Let’s say you’re a bootlegger during Prohibition. There is this massive demand for alcoholic beverages that nobody can satisfy but you. People that before didn’t care about drinking now drink for the thrill of it, and they don’t much care about the quality of the alcohol as long as it is intoxicating.
Sounds like a businessman’s paradise, uhu?
Oh, but wait. To produce the liquor that will meet that demand, you need work and time. Say, for example, you want to make whiskey. You need to distil grain alcohol, water and juniper berries (which means you need a distillery) and then you need to age it for at least several months, which means you need a cellar and a vast number of casks, and to wait while other sell their stuff.
Sounds like hell.
No, no, no, wait. You don’t want to make whiskey at all. What you want is taking the same ingredients, mix them in a jug, steep them for a while… and you’re done. You can have all the gin you want without any fuss. And not only that. Since a kid would be able to do that, you have a whole network of people who will do it for you.
Ah, now it sounds like paradise again!


This is what gin was during Prohibition: the paradise of bootleggers. It was cheap, easy and fast to make and anybody could produce it. In fact, a lot of families did, they made their own and some more to sell to bootleggers. It was what was called bathtub gin.
Contrary to common belief, this kind of homemade gin wasn’t mixed in bathtubs. It was actually mixed in jugs, but because it required a big amount of water and alcohol, these jugs were too big to fit under the sink tub, so a bathtub was used instead.
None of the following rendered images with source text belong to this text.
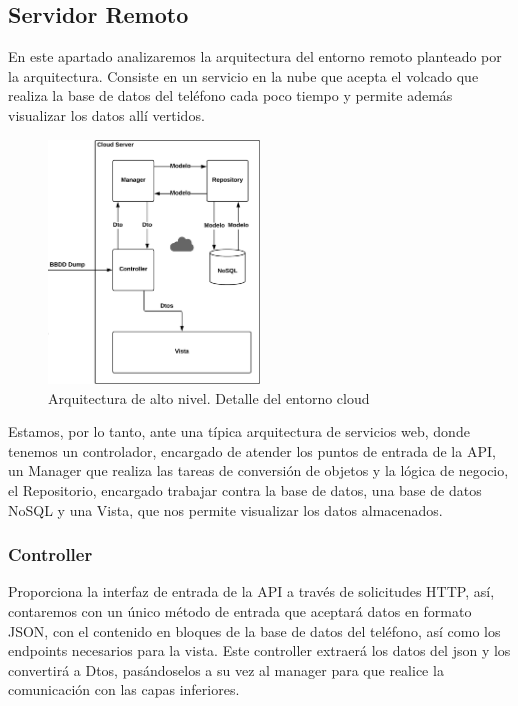 \documentclass[12pt,a4paper,oneside]{book} %
\begin{document}
\subsection{Servidor Remoto}
En este apartado analizaremos la arquitectura del entorno remoto planteado por la arquitectura. Consiste en un servicio en la nube que acepta el volcado que realiza la base de datos del teléfono cada poco tiempo y permite además visualizar los datos allí vertidos. 
\begin{figure}[hbt]
  \begin{center} \setlength{\unitlength}{0.0105in}
     \includegraphics[width=0.5\textwidth]{pictures/architecture/highLevelArch03.png}
  \end{center}
  \caption[Arquitectura de alto nivel. Cloud]{Arquitectura de alto nivel. Detalle del entorno cloud}
\end{figure}
Estamos, por lo tanto, ante una típica arquitectura de servicios web, donde tenemos un controlador, encargado de atender los puntos de entrada de la API, un Manager que realiza las tareas de conversión de objetos y la lógica de negocio, el Repositorio, encargado trabajar contra la base de datos, una base de datos NoSQL y una Vista, 	que nos permite visualizar los datos almacenados. 
\subsubsection{Controller}
Proporciona la interfaz de entrada de la API a través de solicitudes HTTP, así, contaremos con un único método de entrada que aceptará datos en formato JSON, con el contenido en bloques de la base de datos del teléfono, así como los endpoints necesarios para la vista. 
\newline
\newline
Este controller extraerá los datos del json y los convertirá a Dtos, pasándoselos a su vez al manager para que realice la comunicación con las capas inferiores. 
\end{document}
While getting water and fruit juice wasn’t difficult, getting alcohol was a completely different story. If you were lucky, you could get alcohol legally with a prescription. This would be ethylic alcohol, which in moderate amounts is fit for human consumption. But mostly you – and the unfortunate souls who drank your gin – weren’t that lucky. You would most likely get your alcohol from bootleggers, and that not only was illegal but also very dangerous.
Alcohol was still produced in the US during Prohibition for industrial purposes. This alcohol was denaturated (made unfit for consumption) by adding methanol, which is poisonous and may cause blindness and even death if drunk in quantity. Bootleggers would divert denaturated alcohol from industries and with a fast, often not too reliable process made it drinkable again, then sold it.
Very often, this alcohol was still not suited for human consumption, and if fact wood alcohol caused many deaths and illness during Prohibition.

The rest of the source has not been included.